When people discuss thread safety in code it is almost entirely within the context of threading in a single process. The problems that come up are races conditions, data races, and unseen updates with solutions like locking, synchronized updates and immutability.

This definition of thread safety is too focused. Much of the problems normally attributed to thread safety can be seen in programs that have no access to OS threads or are running on multiple servers.

My primary work is in Ruby, where we normally labor under the illusion of thread safety by primarily deploying to a single threaded VM. The problem is that often this single thread hinders scaling. The standard solution is to take long running tasks and allow them to finish asynchronous in a queued process.

The main web process and the backgrounded process don't share any data, so thread safety in the traditional sense isn't an issue, but if you step back to look at the application as a whole they *do* share a database. This database is often mutable and is therefore a big source of thread safety bugs. Data races are the most obvious, but lost updates and stale reads also need to be considered.

How do you fix these problems? With the same concepts you would at the application layer but translated to whatever database you have.

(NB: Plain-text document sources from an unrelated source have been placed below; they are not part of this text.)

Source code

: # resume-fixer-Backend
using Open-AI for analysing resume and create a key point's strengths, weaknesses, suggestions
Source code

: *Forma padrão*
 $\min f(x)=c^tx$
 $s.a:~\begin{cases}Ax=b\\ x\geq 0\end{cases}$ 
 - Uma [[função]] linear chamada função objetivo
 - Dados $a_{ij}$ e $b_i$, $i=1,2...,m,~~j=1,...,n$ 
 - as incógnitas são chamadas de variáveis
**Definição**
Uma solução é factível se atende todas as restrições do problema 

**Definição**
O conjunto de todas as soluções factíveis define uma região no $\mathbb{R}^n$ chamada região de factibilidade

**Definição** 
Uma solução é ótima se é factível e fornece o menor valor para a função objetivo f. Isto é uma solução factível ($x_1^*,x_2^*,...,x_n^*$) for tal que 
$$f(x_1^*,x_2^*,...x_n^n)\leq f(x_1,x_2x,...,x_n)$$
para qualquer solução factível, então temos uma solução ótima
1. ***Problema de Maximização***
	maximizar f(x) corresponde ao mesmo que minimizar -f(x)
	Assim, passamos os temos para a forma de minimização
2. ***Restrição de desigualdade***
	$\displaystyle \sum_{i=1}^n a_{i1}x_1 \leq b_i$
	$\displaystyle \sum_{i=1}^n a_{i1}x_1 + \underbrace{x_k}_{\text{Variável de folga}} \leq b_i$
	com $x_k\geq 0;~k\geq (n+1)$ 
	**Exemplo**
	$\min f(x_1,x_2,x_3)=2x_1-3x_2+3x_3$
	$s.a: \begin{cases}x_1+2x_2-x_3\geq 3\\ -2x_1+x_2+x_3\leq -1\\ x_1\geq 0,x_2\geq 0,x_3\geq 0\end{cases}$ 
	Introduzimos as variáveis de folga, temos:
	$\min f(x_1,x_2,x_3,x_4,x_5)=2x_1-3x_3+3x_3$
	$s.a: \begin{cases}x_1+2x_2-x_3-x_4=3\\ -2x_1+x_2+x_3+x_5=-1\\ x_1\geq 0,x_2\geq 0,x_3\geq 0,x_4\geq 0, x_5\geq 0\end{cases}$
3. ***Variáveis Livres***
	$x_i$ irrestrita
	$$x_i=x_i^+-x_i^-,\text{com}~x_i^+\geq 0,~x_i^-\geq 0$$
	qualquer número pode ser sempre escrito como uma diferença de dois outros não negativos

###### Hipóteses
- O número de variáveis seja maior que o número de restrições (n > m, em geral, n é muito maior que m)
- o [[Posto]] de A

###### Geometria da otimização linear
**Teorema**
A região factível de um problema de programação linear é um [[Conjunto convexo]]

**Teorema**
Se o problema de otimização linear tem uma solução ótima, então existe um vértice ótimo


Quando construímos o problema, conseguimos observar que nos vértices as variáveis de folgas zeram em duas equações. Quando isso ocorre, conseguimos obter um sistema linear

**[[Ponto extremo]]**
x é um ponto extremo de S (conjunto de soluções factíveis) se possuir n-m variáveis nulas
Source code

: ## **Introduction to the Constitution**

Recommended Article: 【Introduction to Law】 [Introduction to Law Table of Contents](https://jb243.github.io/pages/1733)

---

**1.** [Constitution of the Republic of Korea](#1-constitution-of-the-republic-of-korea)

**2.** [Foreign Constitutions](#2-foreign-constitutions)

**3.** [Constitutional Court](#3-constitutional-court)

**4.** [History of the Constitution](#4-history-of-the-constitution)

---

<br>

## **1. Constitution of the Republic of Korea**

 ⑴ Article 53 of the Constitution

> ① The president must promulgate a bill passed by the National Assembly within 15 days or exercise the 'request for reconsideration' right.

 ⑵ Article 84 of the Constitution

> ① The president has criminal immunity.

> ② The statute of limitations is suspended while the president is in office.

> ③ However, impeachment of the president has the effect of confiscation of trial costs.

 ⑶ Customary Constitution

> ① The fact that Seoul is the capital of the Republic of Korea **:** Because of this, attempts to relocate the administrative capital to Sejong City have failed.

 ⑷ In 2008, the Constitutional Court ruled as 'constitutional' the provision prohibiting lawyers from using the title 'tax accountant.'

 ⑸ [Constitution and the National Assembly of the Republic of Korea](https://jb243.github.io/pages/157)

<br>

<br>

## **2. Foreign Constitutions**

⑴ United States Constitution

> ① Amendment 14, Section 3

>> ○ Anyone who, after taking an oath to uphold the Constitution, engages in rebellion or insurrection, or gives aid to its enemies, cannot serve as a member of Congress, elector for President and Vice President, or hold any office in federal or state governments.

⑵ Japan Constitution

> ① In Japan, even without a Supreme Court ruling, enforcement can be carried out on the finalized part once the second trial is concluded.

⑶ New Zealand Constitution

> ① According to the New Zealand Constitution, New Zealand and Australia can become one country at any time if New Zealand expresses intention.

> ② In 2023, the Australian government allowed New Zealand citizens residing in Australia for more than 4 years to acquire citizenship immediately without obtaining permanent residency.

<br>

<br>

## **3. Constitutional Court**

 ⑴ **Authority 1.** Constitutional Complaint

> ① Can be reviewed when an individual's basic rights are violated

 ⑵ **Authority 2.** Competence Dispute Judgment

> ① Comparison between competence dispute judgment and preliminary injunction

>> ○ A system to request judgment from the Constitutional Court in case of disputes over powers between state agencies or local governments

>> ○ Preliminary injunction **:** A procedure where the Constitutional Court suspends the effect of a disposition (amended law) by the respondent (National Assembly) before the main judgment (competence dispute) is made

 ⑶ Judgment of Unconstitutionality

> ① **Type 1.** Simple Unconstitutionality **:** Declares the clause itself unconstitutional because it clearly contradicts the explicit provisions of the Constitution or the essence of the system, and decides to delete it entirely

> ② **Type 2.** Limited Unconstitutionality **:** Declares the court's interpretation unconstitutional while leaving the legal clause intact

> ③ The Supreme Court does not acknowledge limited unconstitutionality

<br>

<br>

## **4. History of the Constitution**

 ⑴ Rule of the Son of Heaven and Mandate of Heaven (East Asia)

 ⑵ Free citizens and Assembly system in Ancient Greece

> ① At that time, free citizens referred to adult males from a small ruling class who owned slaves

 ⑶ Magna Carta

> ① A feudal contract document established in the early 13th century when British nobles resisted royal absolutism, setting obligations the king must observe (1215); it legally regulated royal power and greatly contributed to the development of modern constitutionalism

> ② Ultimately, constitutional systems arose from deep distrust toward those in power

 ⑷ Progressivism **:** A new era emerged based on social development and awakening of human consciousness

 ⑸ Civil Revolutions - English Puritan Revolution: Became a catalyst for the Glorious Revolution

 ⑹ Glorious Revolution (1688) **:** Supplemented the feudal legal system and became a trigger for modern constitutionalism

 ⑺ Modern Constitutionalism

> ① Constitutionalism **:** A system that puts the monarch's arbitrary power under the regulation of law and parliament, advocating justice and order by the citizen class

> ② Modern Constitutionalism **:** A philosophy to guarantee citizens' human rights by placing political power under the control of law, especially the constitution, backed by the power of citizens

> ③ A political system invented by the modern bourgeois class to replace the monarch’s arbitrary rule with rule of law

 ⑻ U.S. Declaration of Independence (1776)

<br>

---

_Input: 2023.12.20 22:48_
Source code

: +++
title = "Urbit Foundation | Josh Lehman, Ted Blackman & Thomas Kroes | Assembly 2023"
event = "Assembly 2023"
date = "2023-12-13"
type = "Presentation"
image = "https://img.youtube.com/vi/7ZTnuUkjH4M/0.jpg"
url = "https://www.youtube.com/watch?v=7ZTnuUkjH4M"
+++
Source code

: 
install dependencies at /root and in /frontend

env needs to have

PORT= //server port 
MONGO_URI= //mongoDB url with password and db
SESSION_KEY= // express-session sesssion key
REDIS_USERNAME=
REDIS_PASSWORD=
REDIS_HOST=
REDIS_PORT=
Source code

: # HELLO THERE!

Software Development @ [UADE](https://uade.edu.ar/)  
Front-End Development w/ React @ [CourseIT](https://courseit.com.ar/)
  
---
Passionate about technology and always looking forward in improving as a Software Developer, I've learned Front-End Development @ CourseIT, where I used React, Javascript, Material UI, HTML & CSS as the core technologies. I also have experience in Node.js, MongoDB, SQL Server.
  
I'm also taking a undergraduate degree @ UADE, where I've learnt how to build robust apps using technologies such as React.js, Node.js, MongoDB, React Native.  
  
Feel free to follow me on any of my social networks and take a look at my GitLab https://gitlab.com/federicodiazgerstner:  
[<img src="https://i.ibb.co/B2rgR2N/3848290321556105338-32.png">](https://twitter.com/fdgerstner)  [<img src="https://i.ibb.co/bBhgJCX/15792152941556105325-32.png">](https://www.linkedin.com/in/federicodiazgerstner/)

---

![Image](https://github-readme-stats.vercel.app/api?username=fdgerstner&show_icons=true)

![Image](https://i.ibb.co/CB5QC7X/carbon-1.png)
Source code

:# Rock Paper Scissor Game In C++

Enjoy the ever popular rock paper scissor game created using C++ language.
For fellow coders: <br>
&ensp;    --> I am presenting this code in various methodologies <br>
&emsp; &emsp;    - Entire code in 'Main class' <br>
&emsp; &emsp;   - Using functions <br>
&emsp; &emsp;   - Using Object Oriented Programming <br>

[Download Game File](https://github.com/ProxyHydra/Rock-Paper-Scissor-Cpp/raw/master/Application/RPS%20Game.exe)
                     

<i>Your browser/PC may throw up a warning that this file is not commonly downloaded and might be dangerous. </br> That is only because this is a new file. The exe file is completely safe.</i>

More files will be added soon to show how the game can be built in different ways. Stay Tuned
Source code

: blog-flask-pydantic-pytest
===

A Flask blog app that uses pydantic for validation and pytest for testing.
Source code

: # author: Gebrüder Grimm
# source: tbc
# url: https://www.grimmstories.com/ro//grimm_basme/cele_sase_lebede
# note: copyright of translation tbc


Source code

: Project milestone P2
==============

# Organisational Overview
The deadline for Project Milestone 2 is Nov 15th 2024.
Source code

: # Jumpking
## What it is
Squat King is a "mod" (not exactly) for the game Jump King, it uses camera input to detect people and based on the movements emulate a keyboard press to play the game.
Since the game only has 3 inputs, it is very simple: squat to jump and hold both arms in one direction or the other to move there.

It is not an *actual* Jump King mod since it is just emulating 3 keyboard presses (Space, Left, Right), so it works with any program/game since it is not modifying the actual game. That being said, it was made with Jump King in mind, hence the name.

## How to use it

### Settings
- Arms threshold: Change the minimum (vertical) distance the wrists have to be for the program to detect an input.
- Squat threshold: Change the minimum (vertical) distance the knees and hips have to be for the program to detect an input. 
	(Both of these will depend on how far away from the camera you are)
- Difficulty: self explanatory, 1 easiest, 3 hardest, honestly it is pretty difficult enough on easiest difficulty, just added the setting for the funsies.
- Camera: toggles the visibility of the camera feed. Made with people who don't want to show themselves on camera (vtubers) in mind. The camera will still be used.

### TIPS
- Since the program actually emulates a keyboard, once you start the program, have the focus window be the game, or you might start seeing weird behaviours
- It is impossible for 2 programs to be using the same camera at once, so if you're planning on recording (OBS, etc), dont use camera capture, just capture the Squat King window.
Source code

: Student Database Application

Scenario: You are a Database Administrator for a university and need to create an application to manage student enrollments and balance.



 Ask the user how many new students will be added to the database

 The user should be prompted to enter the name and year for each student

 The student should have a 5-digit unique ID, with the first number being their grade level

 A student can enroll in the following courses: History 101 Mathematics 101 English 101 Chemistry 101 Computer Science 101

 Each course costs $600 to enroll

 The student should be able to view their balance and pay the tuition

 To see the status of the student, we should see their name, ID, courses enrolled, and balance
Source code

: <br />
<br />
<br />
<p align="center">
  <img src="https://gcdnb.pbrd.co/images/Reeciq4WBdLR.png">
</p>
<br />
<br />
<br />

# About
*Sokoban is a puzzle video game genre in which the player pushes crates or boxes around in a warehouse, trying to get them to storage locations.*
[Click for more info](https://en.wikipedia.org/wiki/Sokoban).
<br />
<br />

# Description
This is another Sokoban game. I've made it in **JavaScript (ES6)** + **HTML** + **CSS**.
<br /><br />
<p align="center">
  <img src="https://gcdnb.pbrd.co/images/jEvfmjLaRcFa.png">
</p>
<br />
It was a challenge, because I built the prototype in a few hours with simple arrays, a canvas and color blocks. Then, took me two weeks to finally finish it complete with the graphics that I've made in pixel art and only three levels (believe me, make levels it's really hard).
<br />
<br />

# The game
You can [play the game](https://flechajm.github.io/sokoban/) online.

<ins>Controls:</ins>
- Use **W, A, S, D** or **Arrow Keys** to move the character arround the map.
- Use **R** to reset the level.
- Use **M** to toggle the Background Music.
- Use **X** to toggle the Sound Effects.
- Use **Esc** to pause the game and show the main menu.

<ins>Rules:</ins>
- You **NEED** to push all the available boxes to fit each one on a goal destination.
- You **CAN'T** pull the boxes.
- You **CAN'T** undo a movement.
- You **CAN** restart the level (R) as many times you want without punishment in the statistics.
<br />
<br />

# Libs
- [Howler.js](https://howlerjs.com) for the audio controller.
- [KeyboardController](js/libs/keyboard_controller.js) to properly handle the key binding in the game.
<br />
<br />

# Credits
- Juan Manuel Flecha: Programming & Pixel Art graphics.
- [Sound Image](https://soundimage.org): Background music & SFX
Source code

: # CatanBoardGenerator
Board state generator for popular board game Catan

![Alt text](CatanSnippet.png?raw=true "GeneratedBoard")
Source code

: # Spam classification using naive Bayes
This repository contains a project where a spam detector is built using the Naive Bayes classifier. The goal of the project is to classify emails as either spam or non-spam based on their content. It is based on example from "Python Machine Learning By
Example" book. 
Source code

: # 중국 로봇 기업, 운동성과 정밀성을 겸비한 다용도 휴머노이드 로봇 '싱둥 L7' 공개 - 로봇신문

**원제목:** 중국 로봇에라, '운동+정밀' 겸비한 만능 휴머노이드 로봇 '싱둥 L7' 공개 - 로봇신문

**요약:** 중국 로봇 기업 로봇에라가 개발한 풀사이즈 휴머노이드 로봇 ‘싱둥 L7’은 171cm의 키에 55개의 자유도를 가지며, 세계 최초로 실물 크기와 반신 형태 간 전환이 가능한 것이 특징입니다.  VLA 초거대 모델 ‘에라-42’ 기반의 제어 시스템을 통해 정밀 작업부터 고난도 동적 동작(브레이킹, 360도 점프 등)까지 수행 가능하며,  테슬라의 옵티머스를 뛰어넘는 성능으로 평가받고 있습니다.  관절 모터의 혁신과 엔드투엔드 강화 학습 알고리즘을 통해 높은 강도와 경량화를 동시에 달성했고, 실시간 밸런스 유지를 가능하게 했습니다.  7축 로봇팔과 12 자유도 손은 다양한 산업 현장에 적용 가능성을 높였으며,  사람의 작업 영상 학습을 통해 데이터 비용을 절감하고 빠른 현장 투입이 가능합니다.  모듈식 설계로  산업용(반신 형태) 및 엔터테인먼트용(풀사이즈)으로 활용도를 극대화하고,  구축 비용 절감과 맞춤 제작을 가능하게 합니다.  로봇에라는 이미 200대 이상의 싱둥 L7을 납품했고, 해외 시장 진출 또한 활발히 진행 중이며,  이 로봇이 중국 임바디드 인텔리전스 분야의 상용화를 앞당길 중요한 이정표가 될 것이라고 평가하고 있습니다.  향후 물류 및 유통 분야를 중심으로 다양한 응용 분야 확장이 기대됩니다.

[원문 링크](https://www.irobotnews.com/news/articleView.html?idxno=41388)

If you're using an ACID compliant RDBMS then you're probably used to transactions which correspond to locking and mutex constructs in most programming languages. You should also consider improving your schema so that the database can enforce as much of your business logic as possible. This way your database can reject data that would create an inconsistent state even if your application deems it okay (remember your application won't know about the other processes running simultaneously).

To pick on Rails for a moment: most application built on Rails have their database constraints in the application. This creates tough scenarios like the following.

     1. user = User.find_by_email("[email protected]")
  2. if !user
  3.   User.create!(:email => "[email protected]")
  4. end
   
An execution might look like this:
    Process #1        |   Process #2
                      |
    ln 1 user = nil   |   
    ln 2 true         | ln 1 user = nil
    ln 3 create!      | ln 2 true
    ln 4 done.        | ln 3 create!
                      | ln 4 done.
    
A worst case scenario of process execution has created identical users. Even with no threads involved we have a clear threading bug.

Of course there are ways to prevent this from happening in Rails, this is illustrating how threading issues can manifest in a single threaded application. The same thing would apply to Java or any of the functional languages that pride themselves on their threading capabilities.

Remember that thread safety doesn't always involve threads.

It's a broader application problem that requires diligent understanding of how your application interacts with shared state. None of us are immune; especially in the world of internet applications.